That first year in college, as for many people, was a momentous one for Peter. He met the two loves of his life – Physics, and his talented scientist wife Dr Emma Teeling. The love-life is a story for elsewhere, but in terms of physics, Peter realised as soon as he did physics in first year that he wanted to be a physicist. The exam results, and reading the ‘Brief History of Time’ by Stephen Hawkins, lit his fire even further.

He read Hawkins, but that wasn’t enough. He devoured books relating to Physics. “I launched into astronomy and astrophysics,” he said. “I took books out even during the summer, and worked through them. I loved physics, I couldn’t put them down.” That kind of passion and commitment would lead him to do great things in coming years.

NASA

Peter chose to do a post-grad in opto-electronics at Queen’s University in Belfast (QUB) after graduation.
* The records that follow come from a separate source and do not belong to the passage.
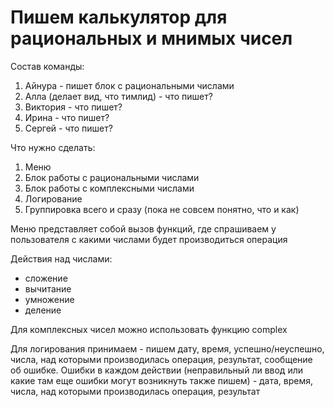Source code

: # Пишем калькулятор для рациональных и мнимых чисел

Состав команды:
1. Айнура - пишет блок с рациональными числами
2. Алла (делает вид, что тимлид) - что пишет?
3. Виктория - что пишет?
4. Ирина - что пишет?
5. Сергей - что пишет?

Что нужно сделать:
1. Меню
2. Блок работы с рациональными числами
3. Блок работы с комплексными числами
4. Логирование
5. Группировка всего и сразу (пока не совсем понятно, что и как)

Меню представляет собой вызов функций, где спрашиваем у пользователя с какими числами будет производиться операция

Действия над числами:
 - сложение
 - вычитание
 - умножение
 - деление
 
Для комплексных чисел можно использовать функцию complex

Для логирования принимаем - пишем дату, время, успешно/неуспешно, числа, над которыми производилась операция, результат, сообщение об ошибке.
Ошибки в каждом действии (неправильный ли ввод или какие там еще ошибки могут возникнуть также пишем) - дата, время, числа, над которыми производилась операция, результат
This was a hot area at the time, back in 1996, and he learned about fibre optics, lasers, CCD cameras and the like. It was also a stimulating time to be in Belfast, and he was there for the signing of the Good Friday Agreement in 1998. He came first in his class, and was offered a PhD at QUB. The clincher was that the PhD would involve travel and interaction with NASA’s Goodard Flight Centre.

The PhD was in Solar Physics, and involved using NASA’s SOHO spacecraft to make measurements of the Sun’s atmosphere. He worked closely with engineers and scientists based at the SOHO control centre. Then, following the completion of his PhD he was offered a job by NASA at Goddard. A career in NASA beckoned.

However, after three years working as a senior scientist with NASA he decided he wanted to come home. Why would he leave what many would consider a dream job and come back to Ireland? “How the hell knows,” he answered (laughing). But, the decision was taken for very clear reasons, and he believes it was best for his career. At NASA, he would have gone up the ladder in a big organisation, and could have ended up managing a spacecraft, for example. But there were few opportunities for research.

“It was a dream job at Goddard, but there was a barrier to me scientifically to be honest. I wanted to set up a research group that answer questions like, how the Sun produces explosions and solar flares? How  do they affect the Earth when they go off?” He returned to Ireland in 2006, and first lectured at UCD. Then came the chance to set up a group at TCD, he took it and now he is doing exactly what he wants to do.

“I am constantly changed and have the opportunity to pursue my own interests. If you are driven by a question, then as an academic scientist you have the luxury to pursue that question. The travel is the fluff. I travel to Hawaii for meetings, but the stuff that keeps you awake at night, the science paper beside the bed because you don’t understand something – that’s the joy of the discovery of new things.”

The advice Peter would give to students considering science is that, aside from the academic life, there are many career options, and many of them are rewarding. A recent astrophysics graduate of his, he said, is now working in a financial trading firm. There is the IT sector, or teaching, or jobs in Ireland growing space industry.

He finishes on an optimistic note, from a person that describes himself as ‘an unrelenting optimist”. “I am very optimistic about the future for Ireland. I think we are going to explore new markets, new science and that ultimately that will bring growth and employment back to Ireland. I am very positive about the next five years.”